Task prompt: Repeat each entry exactly; omit all pictures.

Saved entries:
= Beginning of Section =

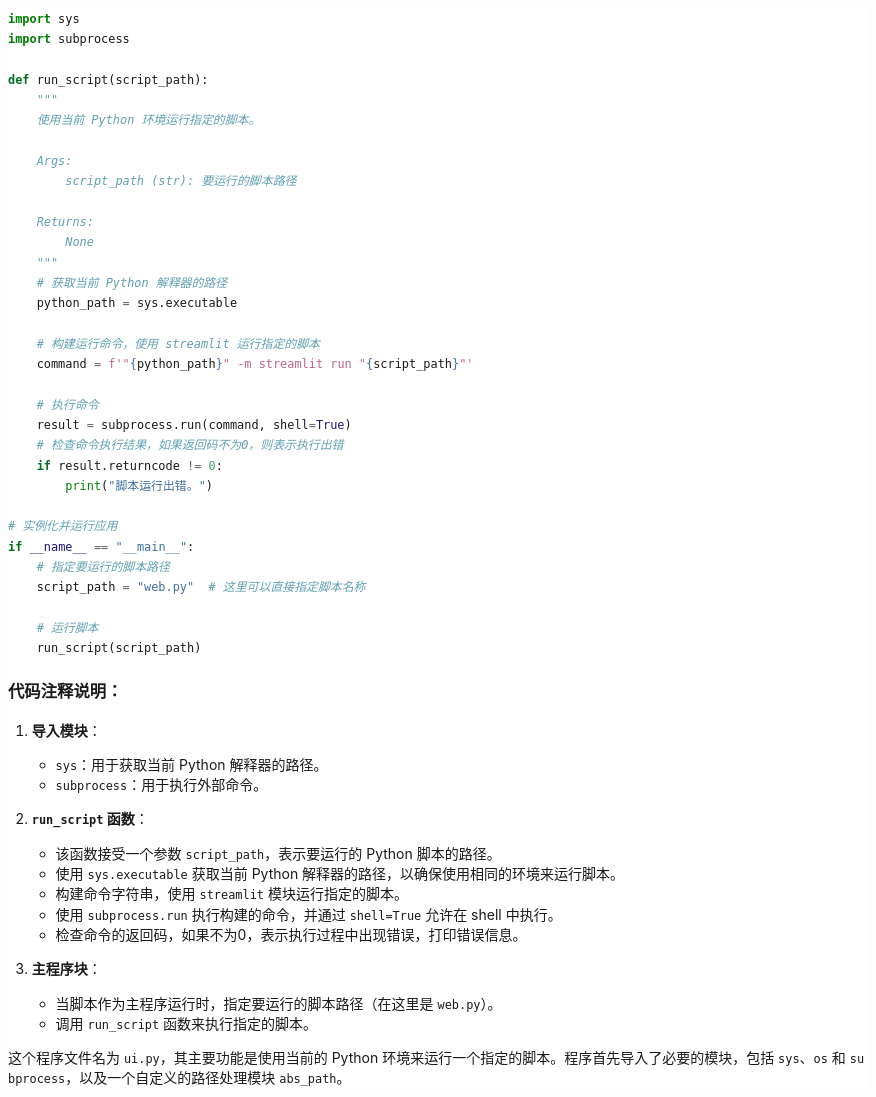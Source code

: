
 ```python
import sys
import subprocess

def run_script(script_path):
    """
    使用当前 Python 环境运行指定的脚本。

    Args:
        script_path (str): 要运行的脚本路径

    Returns:
        None
    """
    # 获取当前 Python 解释器的路径
    python_path = sys.executable

    # 构建运行命令，使用 streamlit 运行指定的脚本
    command = f'"{python_path}" -m streamlit run "{script_path}"'

    # 执行命令
    result = subprocess.run(command, shell=True)
    # 检查命令执行结果，如果返回码不为0，则表示执行出错
    if result.returncode != 0:
        print("脚本运行出错。")

# 实例化并运行应用
if __name__ == "__main__":
    # 指定要运行的脚本路径
    script_path = "web.py"  # 这里可以直接指定脚本名称

    # 运行脚本
    run_script(script_path)
```

### 代码注释说明：
1. **导入模块**：
   - `sys`：用于获取当前 Python 解释器的路径。
   - `subprocess`：用于执行外部命令。

2. **`run_script` 函数**：
   - 该函数接受一个参数 `script_path`，表示要运行的 Python 脚本的路径。
   - 使用 `sys.executable` 获取当前 Python 解释器的路径，以确保使用相同的环境来运行脚本。
   - 构建命令字符串，使用 `streamlit` 模块运行指定的脚本。
   - 使用 `subprocess.run` 执行构建的命令，并通过 `shell=True` 允许在 shell 中执行。
   - 检查命令的返回码，如果不为0，表示执行过程中出现错误，打印错误信息。

3. **主程序块**：
   - 当脚本作为主程序运行时，指定要运行的脚本路径（在这里是 `web.py`）。
   - 调用 `run_script` 函数来执行指定的脚本。

这个程序文件名为 `ui.py`，其主要功能是使用当前的 Python 环境来运行一个指定的脚本。程序首先导入了必要的模块，包括 `sys`、`os` 和 `subprocess`，以及一个自定义的路径处理模块 `abs_path`。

= End of Section =

Solution for this task:
Source code

:
 ```python
import sys
import subprocess

def run_script(script_path):
    """
    使用当前 Python 环境运行指定的脚本。

    Args:
        script_path (str): 要运行的脚本路径

    Returns:
        None
    """
    # 获取当前 Python 解释器的路径
    python_path = sys.executable

    # 构建运行命令，使用 streamlit 运行指定的脚本
    command = f'"{python_path}" -m streamlit run "{script_path}"'

    # 执行命令
    result = subprocess.run(command, shell=True)
    # 检查命令执行结果，如果返回码不为0，则表示执行出错
    if result.returncode != 0:
        print("脚本运行出错。")

# 实例化并运行应用
if __name__ == "__main__":
    # 指定要运行的脚本路径
    script_path = "web.py"  # 这里可以直接指定脚本名称

    # 运行脚本
    run_script(script_path)
```

### 代码注释说明：
1. **导入模块**：
   - `sys`：用于获取当前 Python 解释器的路径。
   - `subprocess`：用于执行外部命令。

2. **`run_script` 函数**：
   - 该函数接受一个参数 `script_path`，表示要运行的 Python 脚本的路径。
   - 使用 `sys.executable` 获取当前 Python 解释器的路径，以确保使用相同的环境来运行脚本。
   - 构建命令字符串，使用 `streamlit` 模块运行指定的脚本。
   - 使用 `subprocess.run` 执行构建的命令，并通过 `shell=True` 允许在 shell 中执行。
   - 检查命令的返回码，如果不为0，表示执行过程中出现错误，打印错误信息。

3. **主程序块**：
   - 当脚本作为主程序运行时，指定要运行的脚本路径（在这里是 `web.py`）。
   - 调用 `run_script` 函数来执行指定的脚本。

这个程序文件名为 `ui.py`，其主要功能是使用当前的 Python 环境来运行一个指定的脚本。程序首先导入了必要的模块，包括 `sys`、`os` 和 `subprocess`，以及一个自定义的路径处理模块 `abs_path`。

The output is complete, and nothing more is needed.